Background It has been hypothesized that schistosomiasis negatively influences immune reconstitution in people living with HIV starting antiretroviral therapy (ART). In this study, we investigated the effect of schistosomiasis on the course of HIV infection in patients starting ART in a rural part of Tanzania. Methodology Retrospective study including patients prospectively enrolled in a HIV cohort in Ifakara, south-central Tanzania between January 1, 2013 and April 1, 2015. Schistosomal circulating anodic antigen (CAA) was assessed in pre-ART cryopreserved plasma. Regression models were utilized to estimate the effect of CAA positivity on virological and immunological failure and a composite outcome of death/loss to follow-up (LFU). Principal findings At ART-initiation 19.1% (88/461) of patients were CAA-positive. A tendency of higher CD4 increases was seen in CAA-positive patients (+182 cells/μl, interquartile range (IQR), 87–285 cells/μl) compared to CAA-negative patients (+147 cells/μl, IQR, 55–234 cells/μl, p = 0.09) after 10 months of follow-up. After adjustment for baseline risk factors, CAA-positivity showed no association with virological or immunological failure. In CAA-positive patients, 22.7% (20/88) died or were LFU, compared to 29.5% (110/373) of CAA-negative patients (hazard ratio (HR): 0.76, 95% confidence interval (CI), 0.47–1.22, p = 0.25).

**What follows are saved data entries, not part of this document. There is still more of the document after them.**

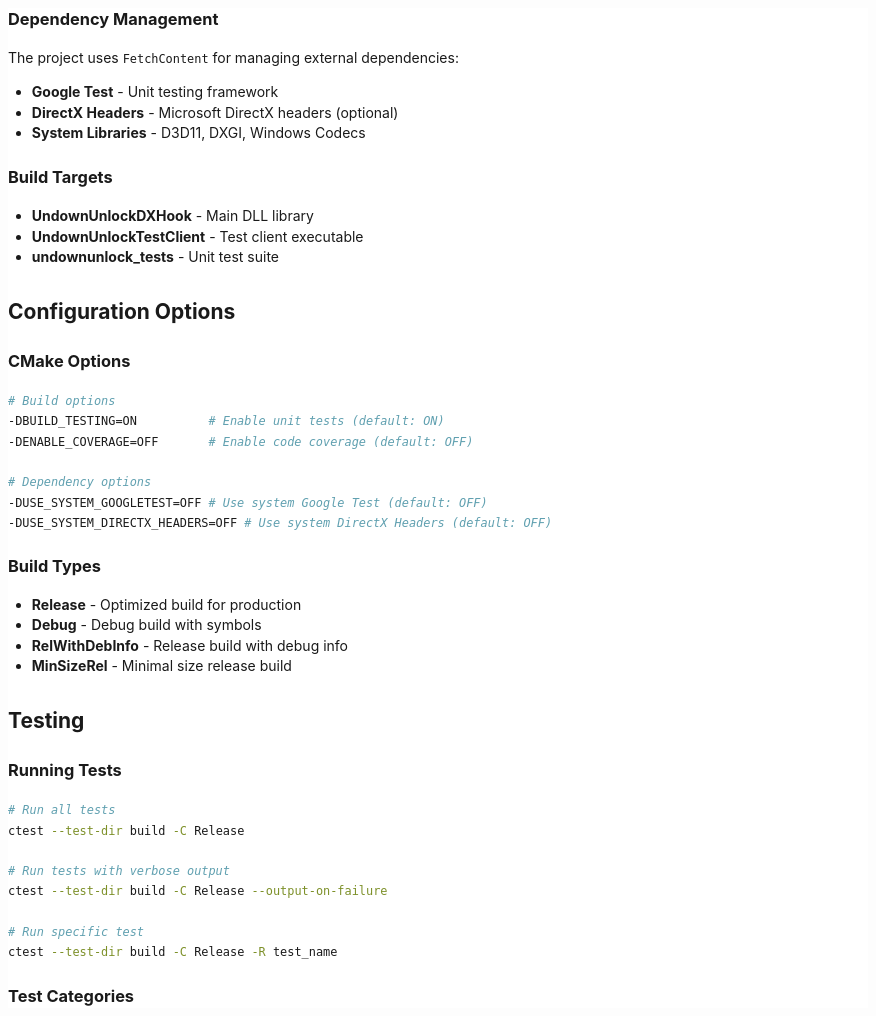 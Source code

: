 ### Dependency Management

The project uses `FetchContent` for managing external dependencies:

- **Google Test** - Unit testing framework
- **DirectX Headers** - Microsoft DirectX headers (optional)
- **System Libraries** - D3D11, DXGI, Windows Codecs

### Build Targets

- **UndownUnlockDXHook** - Main DLL library
- **UndownUnlockTestClient** - Test client executable
- **undownunlock_tests** - Unit test suite

## Configuration Options

### CMake Options

```bash
# Build options
-DBUILD_TESTING=ON          # Enable unit tests (default: ON)
-DENABLE_COVERAGE=OFF       # Enable code coverage (default: OFF)

# Dependency options
-DUSE_SYSTEM_GOOGLETEST=OFF # Use system Google Test (default: OFF)
-DUSE_SYSTEM_DIRECTX_HEADERS=OFF # Use system DirectX Headers (default: OFF)
```

### Build Types

- **Release** - Optimized build for production
- **Debug** - Debug build with symbols
- **RelWithDebInfo** - Release build with debug info
- **MinSizeRel** - Minimal size release build

## Testing

### Running Tests

```bash
# Run all tests
ctest --test-dir build -C Release

# Run tests with verbose output
ctest --test-dir build -C Release --output-on-failure

# Run specific test
ctest --test-dir build -C Release -R test_name
```

### Test Categories
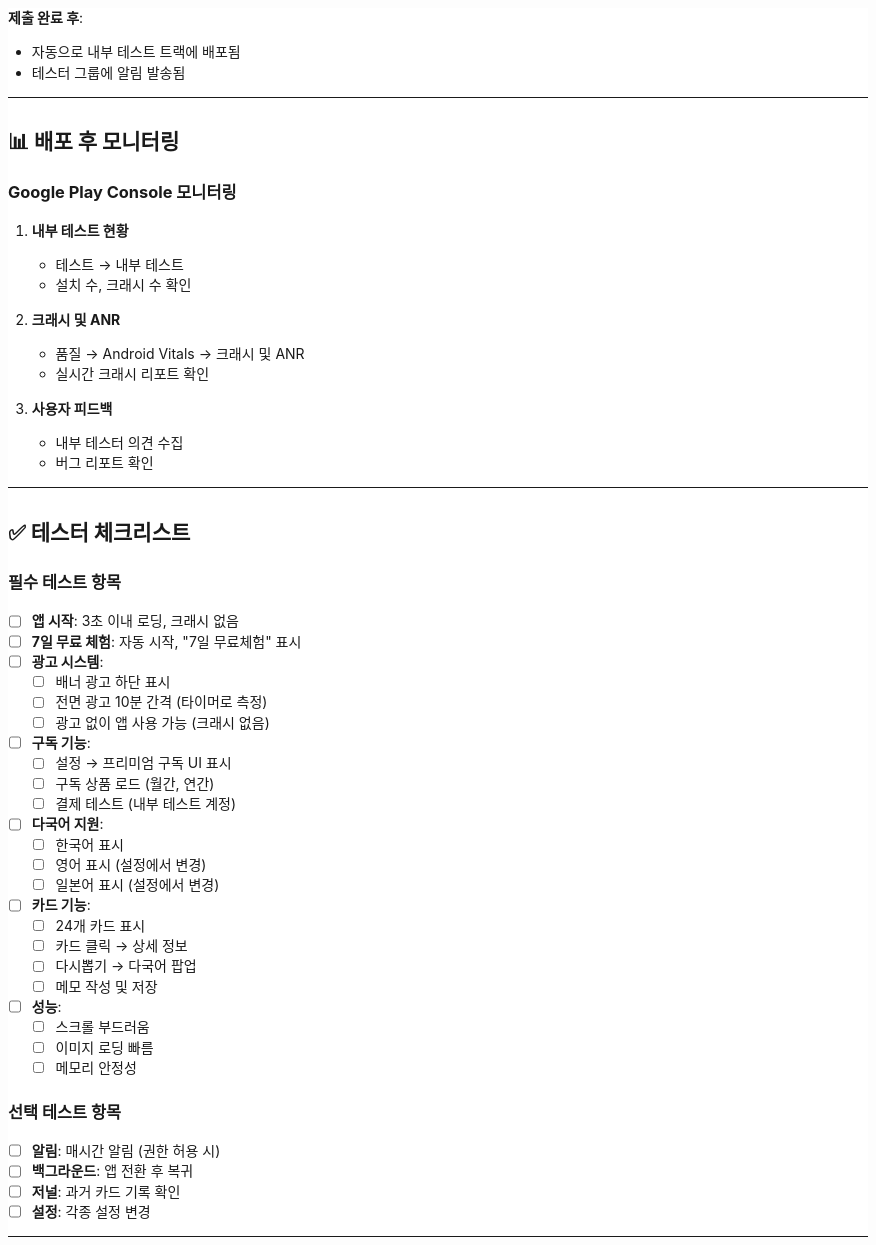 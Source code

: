**제출 완료 후**:
- 자동으로 내부 테스트 트랙에 배포됨
- 테스터 그룹에 알림 발송됨

---

## 📊 **배포 후 모니터링**

### **Google Play Console 모니터링**

1. **내부 테스트 현황**
   - 테스트 → 내부 테스트
   - 설치 수, 크래시 수 확인

2. **크래시 및 ANR**
   - 품질 → Android Vitals → 크래시 및 ANR
   - 실시간 크래시 리포트 확인

3. **사용자 피드백**
   - 내부 테스터 의견 수집
   - 버그 리포트 확인

---

## ✅ **테스터 체크리스트**

### **필수 테스트 항목**
- [ ] **앱 시작**: 3초 이내 로딩, 크래시 없음
- [ ] **7일 무료 체험**: 자동 시작, "7일 무료체험" 표시
- [ ] **광고 시스템**:
  - [ ] 배너 광고 하단 표시
  - [ ] 전면 광고 10분 간격 (타이머로 측정)
  - [ ] 광고 없이 앱 사용 가능 (크래시 없음)
- [ ] **구독 기능**:
  - [ ] 설정 → 프리미엄 구독 UI 표시
  - [ ] 구독 상품 로드 (월간, 연간)
  - [ ] 결제 테스트 (내부 테스트 계정)
- [ ] **다국어 지원**:
  - [ ] 한국어 표시
  - [ ] 영어 표시 (설정에서 변경)
  - [ ] 일본어 표시 (설정에서 변경)
- [ ] **카드 기능**:
  - [ ] 24개 카드 표시
  - [ ] 카드 클릭 → 상세 정보
  - [ ] 다시뽑기 → 다국어 팝업
  - [ ] 메모 작성 및 저장
- [ ] **성능**:
  - [ ] 스크롤 부드러움
  - [ ] 이미지 로딩 빠름
  - [ ] 메모리 안정성

### **선택 테스트 항목**
- [ ] **알림**: 매시간 알림 (권한 허용 시)
- [ ] **백그라운드**: 앱 전환 후 복귀
- [ ] **저널**: 과거 카드 기록 확인
- [ ] **설정**: 각종 설정 변경

---
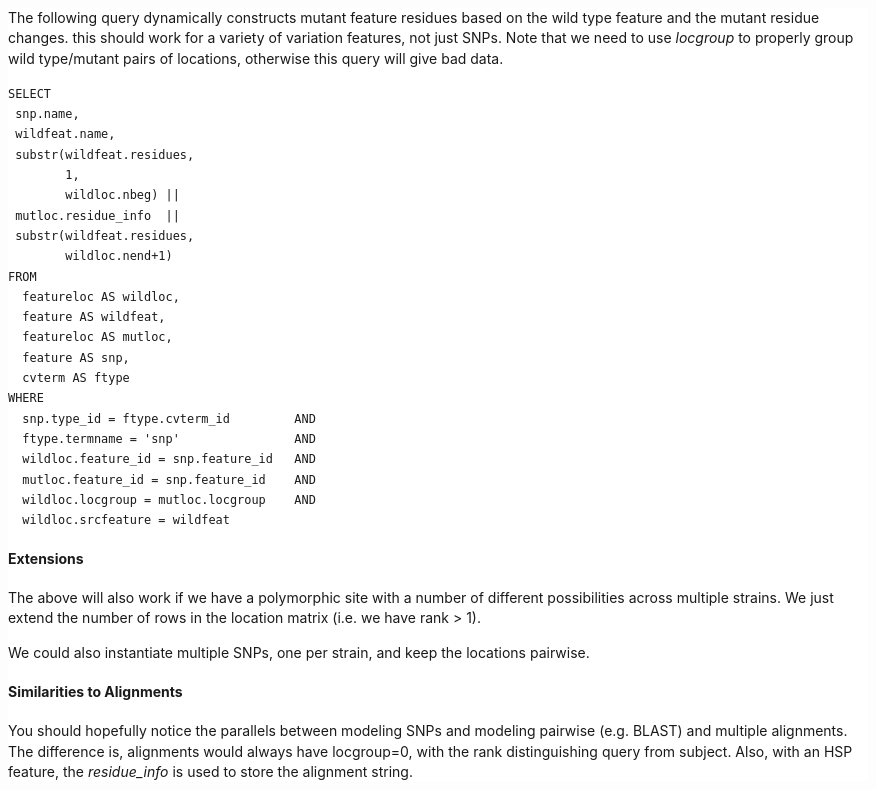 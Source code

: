 The following query dynamically constructs mutant feature residues based
on the wild type feature and the mutant residue changes. this should
work for a variety of variation features, not just SNPs. Note that we
need to use *locgroup* to properly group wild type/mutant pairs of
locations, otherwise this query will give bad data.

<div class="mw-geshi mw-code mw-content-ltr" dir="ltr">

<div class="sql source-sql">

``` de1
SELECT
 snp.name,
 wildfeat.name,
 substr(wildfeat.residues,
        1,
        wildloc.nbeg) ||
 mutloc.residue_info  ||
 substr(wildfeat.residues,
        wildloc.nend+1)
FROM
  featureloc AS wildloc,
  feature AS wildfeat,
  featureloc AS mutloc,
  feature AS snp,
  cvterm AS ftype
WHERE
  snp.type_id = ftype.cvterm_id         AND
  ftype.termname = 'snp'                AND
  wildloc.feature_id = snp.feature_id   AND
  mutloc.feature_id = snp.feature_id    AND
  wildloc.locgroup = mutloc.locgroup    AND
  wildloc.srcfeature = wildfeat
```

</div>

</div>

  

#### <span id="Extensions" class="mw-headline">Extensions</span>

The above will also work if we have a polymorphic site with a number of
different possibilities across multiple strains. We just extend the
number of rows in the location matrix (i.e. we have rank \> 1).

We could also instantiate multiple SNPs, one per strain, and keep the
locations pairwise.

  

#### <span id="Similarities_to_Alignments" class="mw-headline">Similarities to Alignments</span>

You should hopefully notice the parallels between modeling SNPs and
modeling pairwise (e.g. BLAST) and multiple alignments. The difference
is, alignments would always have locgroup=0, with the rank
distinguishing query from subject. Also, with an HSP feature, the
*residue_info* is used to store the alignment string.
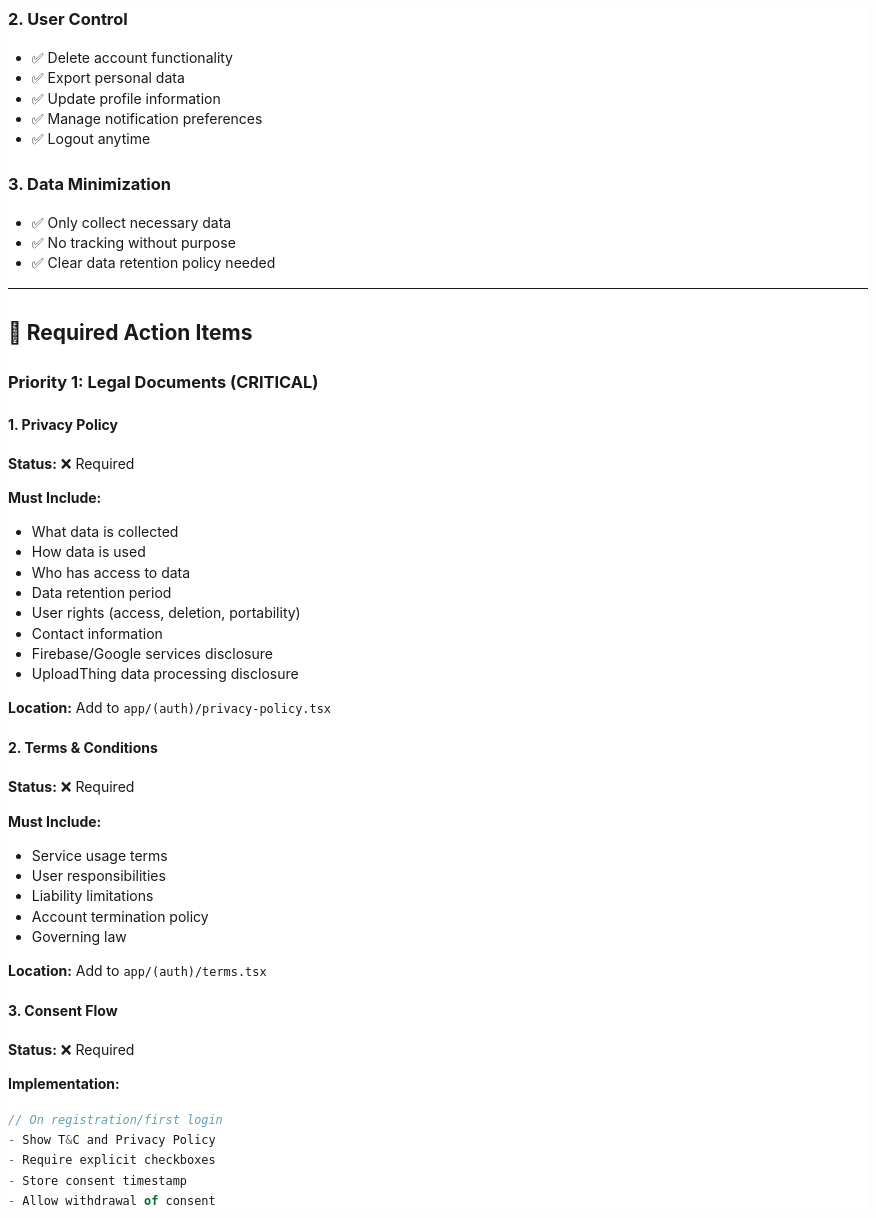 ### 2. **User Control**
- ✅ Delete account functionality
- ✅ Export personal data
- ✅ Update profile information
- ✅ Manage notification preferences
- ✅ Logout anytime

### 3. **Data Minimization**
- ✅ Only collect necessary data
- ✅ No tracking without purpose
- ✅ Clear data retention policy needed

---

## 📝 Required Action Items

### Priority 1: Legal Documents (CRITICAL)

#### 1. **Privacy Policy** 
**Status:** ❌ Required

**Must Include:**
- What data is collected
- How data is used
- Who has access to data
- Data retention period
- User rights (access, deletion, portability)
- Contact information
- Firebase/Google services disclosure
- UploadThing data processing disclosure

**Location:** Add to `app/(auth)/privacy-policy.tsx`

#### 2. **Terms & Conditions**
**Status:** ❌ Required

**Must Include:**
- Service usage terms
- User responsibilities
- Liability limitations
- Account termination policy
- Governing law

**Location:** Add to `app/(auth)/terms.tsx`

#### 3. **Consent Flow**
**Status:** ❌ Required

**Implementation:**
```typescript
// On registration/first login
- Show T&C and Privacy Policy
- Require explicit checkboxes
- Store consent timestamp
- Allow withdrawal of consent
```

After adjustment for age, sex, body mass index, educational attainment, WHO-stage, tuberculosis status, and year of ART initiation, CAA-positivity showed a trend of a decreased hazard of death/LFU (HR: 0.58, 95% CI: 0.32–1.05, p = 0.07), while CD4 count at baseline (HR: 0.86, 95% CI: 0.76–1.00, p = 0.02) and MXD (sum of eosinophils, basophils, and monocytes counts) >1,100 cells/μl (HR: 0.56, 95% CI: 0.34–0.93, p = 0.03) were identified as independently protective factors. Conclusions/Significance Schistosomiasis is prevalent in this HIV cohort and may be beneficial for immunological reconstitution, while no effect on virological failure was apparent. A positive effect of schistosomiasis-induced immunomodulation on survival and retention in care needs confirmation in future studies.